Bohdan Medwidsky Ukrainian Folklore Archives
The Bohdan Medwidsky Ukrainian Folklore Archives (BMUFA) is the largest North American repository of Ukrainian and Canadian-Ukrainian folklore materials. It is open to students, scholars, and the general public. It is used in teaching both undergraduate and graduate courses related to the BA, MA and PhD programs in Ukrainian Folklore. It is also used by outside researchers for studies related to Ukrainian and Canadian folklore, and as a resource for continuing community outreach projects and publications.

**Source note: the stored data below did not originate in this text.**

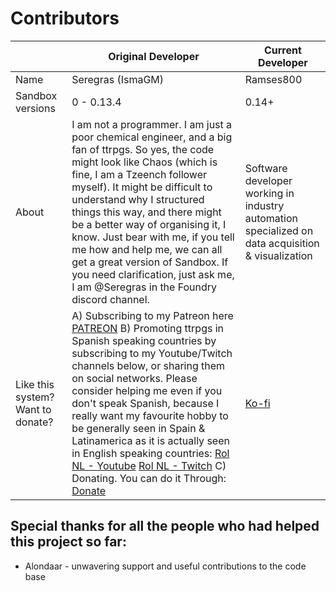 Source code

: # Contributors

|                                   | Original Developer                                           | Current Developer                                            |
| --------------------------------- | ------------------------------------------------------------ | ------------------------------------------------------------ |
| Name                              | Seregras (IsmaGM)                                            | Ramses800                                                    |
| Sandbox versions                  | 0 - 0.13.4                                                   | 0.14+                                                        |
| About                             | I am not a programmer. I am just a poor chemical engineer, and a big fan of ttrpgs. So yes, the code might look like Chaos (which is fine, I am a Tzeench follower myself). It might be difficult to understand why I structured things this way, and there might be a better way of organising it, I know. Just bear with me, if you tell me how and help me, we can all get a great version of Sandbox. If you need clarification, just ask me, I am @Seregras in the Foundry discord channel. | Software developer working in industry automation specialized on data acquisition & visualization |
| Like this system? Want to donate? | A) Subscribing to my Patreon here [PATREON](https://www.patreon.com/seregras?fan_landing=true) B) Promoting ttrpgs in Spanish speaking countries by subscribing to my Youtube/Twitch channels below, or sharing them on social networks. Please consider helping me even if you don't speak Spanish, because I really want my favourite hobby to be generally seen in Spain & Latinamerica as it is actually seen in English speaking countries: [Rol NL - Youtube](https://www.youtube.com/c/RolNL) [Rol NL - Twitch](https://www.twitch.tv/rolnl) C) Donating. You can do it Through: [Donate](https://streamlabs.com/rolnl/tip) | [Ko-fi](https://ko-fi.com/ramses800)                         |

## Special thanks for all the people who had helped this project so far:

- Alondaar - unwavering support and useful contributions to the code base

The BMUFA is part of the Peter and Doris Kule Centre for Ukrainian and Canadian Folklore (Kule Folklore Centre) in the Department of Modern Languages and Cultural Studies at the University of Alberta.
What is Folklore?
Folklore is understood to be “expressive culture in small group settings.” Alternatively, it can be described as “vernacular culture” (local lived experience, with some distance from official elite culture and commercial pop culture) in past and particularly in contemporary contexts. Traditional folklore materials concentrate on peasant culture (low technology rural family-based farming in Ukrainian territories).
Folkloristics in Europe has tended to engage with issues of national/cultural identity. Particularly in its North American tradition, the scope of “folklore” has expanded in the past century to include the traditions of any (sub)community or societal stratum.
Folklorists tend to engage in “fieldwork,” engaging directly with people who live(d) the culture in question. Folklorists tend to work in the tradition of ethnography, and value archival collections.